Onestamente, come spettatore, non sono un grande patito dell’orrore ma è davvero divertente stare su un set del genere, si imparano molti trucchi su come realizzare scene paurose. Mi sono sempre trovato molto a mio agio, ho collaborato con persone splendide che mi hanno sempre trattato benissimo. Ogni volta è come creare una nuova famiglia. Magari non è così per tutti, ma in base alle mie esperienze personali ho deciso di orientarmi sempre più verso il cinema indipendente, dove ogni persona collabora per raggiungere lo stesso obiettivo. E devo dire che i film che ho fatto, anche se non sono capolavori, hanno tutti il loro perché. Possono piacere o meno, ma sono girati bene, considerando anche la mancanza di risorse. Con parecchio si può ottenere molto, ma è un peccato dover girare quasi sempre con poco! Questo è proprio uno dei limiti dell’underground: purtroppo in Italia non è considerato un genere serio e ci sono poche risorse, anzi pochissime. Il prodotto finale non ha molte possibilità di essere visto, se non da quelli del settore stesso, figuriamoci al cinema, fatta eccezione dei festival. L’altro aspetto che non mi piace è che questo paese è pieno di haters, che sparlano di un prodotto senza prima vederlo. Invece di lavorare tutti insieme come comunità, ognuno tende a tirare l’acqua al proprio mulino.

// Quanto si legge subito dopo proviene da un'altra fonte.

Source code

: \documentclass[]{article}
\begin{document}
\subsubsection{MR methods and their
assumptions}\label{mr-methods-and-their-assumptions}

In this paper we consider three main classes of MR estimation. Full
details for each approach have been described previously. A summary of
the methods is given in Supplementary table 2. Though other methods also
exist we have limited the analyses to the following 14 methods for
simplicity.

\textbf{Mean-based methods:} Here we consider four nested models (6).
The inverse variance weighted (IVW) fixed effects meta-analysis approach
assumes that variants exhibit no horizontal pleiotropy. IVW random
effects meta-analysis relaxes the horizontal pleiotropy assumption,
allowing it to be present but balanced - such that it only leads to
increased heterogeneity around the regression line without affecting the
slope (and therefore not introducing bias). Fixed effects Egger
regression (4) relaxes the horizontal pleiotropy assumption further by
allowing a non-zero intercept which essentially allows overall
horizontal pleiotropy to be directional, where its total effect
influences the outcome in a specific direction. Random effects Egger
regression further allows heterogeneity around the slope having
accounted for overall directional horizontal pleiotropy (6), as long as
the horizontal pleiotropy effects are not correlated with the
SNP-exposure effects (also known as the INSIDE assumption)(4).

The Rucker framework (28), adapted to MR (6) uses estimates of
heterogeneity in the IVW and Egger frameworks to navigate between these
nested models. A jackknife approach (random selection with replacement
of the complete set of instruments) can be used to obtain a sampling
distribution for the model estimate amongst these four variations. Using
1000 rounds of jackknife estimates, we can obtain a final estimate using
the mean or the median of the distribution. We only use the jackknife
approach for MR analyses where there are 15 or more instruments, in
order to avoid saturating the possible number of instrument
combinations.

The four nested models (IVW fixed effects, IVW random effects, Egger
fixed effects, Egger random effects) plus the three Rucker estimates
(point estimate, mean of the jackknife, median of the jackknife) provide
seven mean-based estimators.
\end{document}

Un’ultima domanda: come attore, ha qualche ambizione?

Il mio sogno sarebbe prendere parte a un film tipo Shaun of the Dead o Hot fuzz. Mi manca non poco l’umorismo nero tipicamente inglese. Ma mi basterebbe lavorare ancora in questo ambiente, sperando di dare sempre il meglio per contribuire a rendere i film più interessanti e piacevoli per il pubblico. Vorrei cogliere l’occasione per ringraziare tutti coloro con cui ho lavorato fino a oggi. Ogni set mi ha donato un’esperienza unica e memorabile. Spero di continuare così!